Task instructions:
Every line of the data below must be output exactly, with images left out.

Working data:

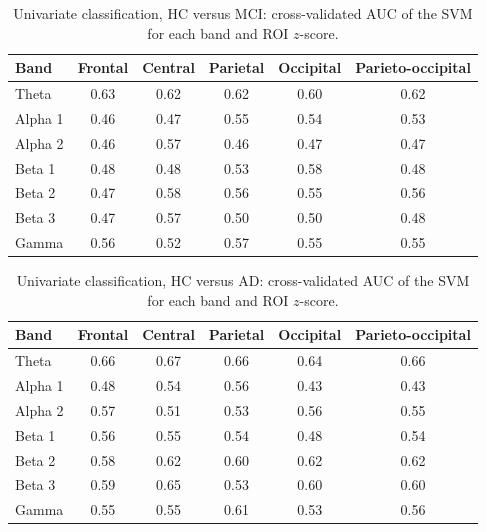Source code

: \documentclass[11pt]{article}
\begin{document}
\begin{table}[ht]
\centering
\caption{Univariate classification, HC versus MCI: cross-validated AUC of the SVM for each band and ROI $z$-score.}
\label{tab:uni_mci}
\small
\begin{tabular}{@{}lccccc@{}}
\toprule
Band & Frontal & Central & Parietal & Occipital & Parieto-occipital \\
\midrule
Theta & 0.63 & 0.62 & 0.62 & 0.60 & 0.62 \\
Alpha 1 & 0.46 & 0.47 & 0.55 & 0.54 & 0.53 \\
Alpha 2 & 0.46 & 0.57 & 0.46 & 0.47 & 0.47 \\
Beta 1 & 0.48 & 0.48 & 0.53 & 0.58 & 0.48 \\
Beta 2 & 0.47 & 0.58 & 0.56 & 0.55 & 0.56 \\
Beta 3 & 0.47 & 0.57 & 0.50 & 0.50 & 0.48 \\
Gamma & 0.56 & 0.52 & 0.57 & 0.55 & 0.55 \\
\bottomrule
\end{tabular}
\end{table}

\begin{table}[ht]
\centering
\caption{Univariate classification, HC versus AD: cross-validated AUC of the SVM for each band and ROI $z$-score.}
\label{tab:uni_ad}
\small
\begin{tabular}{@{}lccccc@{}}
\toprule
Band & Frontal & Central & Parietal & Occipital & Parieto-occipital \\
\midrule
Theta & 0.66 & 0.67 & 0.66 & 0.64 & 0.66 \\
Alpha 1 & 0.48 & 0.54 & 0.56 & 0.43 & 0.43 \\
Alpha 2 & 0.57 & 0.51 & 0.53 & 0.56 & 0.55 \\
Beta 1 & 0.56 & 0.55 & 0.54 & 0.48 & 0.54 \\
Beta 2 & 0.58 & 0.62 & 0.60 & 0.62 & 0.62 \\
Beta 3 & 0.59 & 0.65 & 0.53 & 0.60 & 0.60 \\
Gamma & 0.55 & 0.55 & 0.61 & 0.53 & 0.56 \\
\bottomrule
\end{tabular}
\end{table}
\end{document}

Solution:
Source code

: \documentclass[11pt]{article}
\begin{document}
\begin{table}[ht]
\centering
\caption{Univariate classification, HC versus MCI: cross-validated AUC of the SVM for each band and ROI $z$-score.}
\label{tab:uni_mci}
\small
\begin{tabular}{@{}lccccc@{}}
\toprule
Band & Frontal & Central & Parietal & Occipital & Parieto-occipital \\
\midrule
Theta & 0.63 & 0.62 & 0.62 & 0.60 & 0.62 \\
Alpha 1 & 0.46 & 0.47 & 0.55 & 0.54 & 0.53 \\
Alpha 2 & 0.46 & 0.57 & 0.46 & 0.47 & 0.47 \\
Beta 1 & 0.48 & 0.48 & 0.53 & 0.58 & 0.48 \\
Beta 2 & 0.47 & 0.58 & 0.56 & 0.55 & 0.56 \\
Beta 3 & 0.47 & 0.57 & 0.50 & 0.50 & 0.48 \\
Gamma & 0.56 & 0.52 & 0.57 & 0.55 & 0.55 \\
\bottomrule
\end{tabular}
\end{table}

\begin{table}[ht]
\centering
\caption{Univariate classification, HC versus AD: cross-validated AUC of the SVM for each band and ROI $z$-score.}
\label{tab:uni_ad}
\small
\begin{tabular}{@{}lccccc@{}}
\toprule
Band & Frontal & Central & Parietal & Occipital & Parieto-occipital \\
\midrule
Theta & 0.66 & 0.67 & 0.66 & 0.64 & 0.66 \\
Alpha 1 & 0.48 & 0.54 & 0.56 & 0.43 & 0.43 \\
Alpha 2 & 0.57 & 0.51 & 0.53 & 0.56 & 0.55 \\
Beta 1 & 0.56 & 0.55 & 0.54 & 0.48 & 0.54 \\
Beta 2 & 0.58 & 0.62 & 0.60 & 0.62 & 0.62 \\
Beta 3 & 0.59 & 0.65 & 0.53 & 0.60 & 0.60 \\
Gamma & 0.55 & 0.55 & 0.61 & 0.53 & 0.56 \\
\bottomrule
\end{tabular}
\end{table}
\end{document}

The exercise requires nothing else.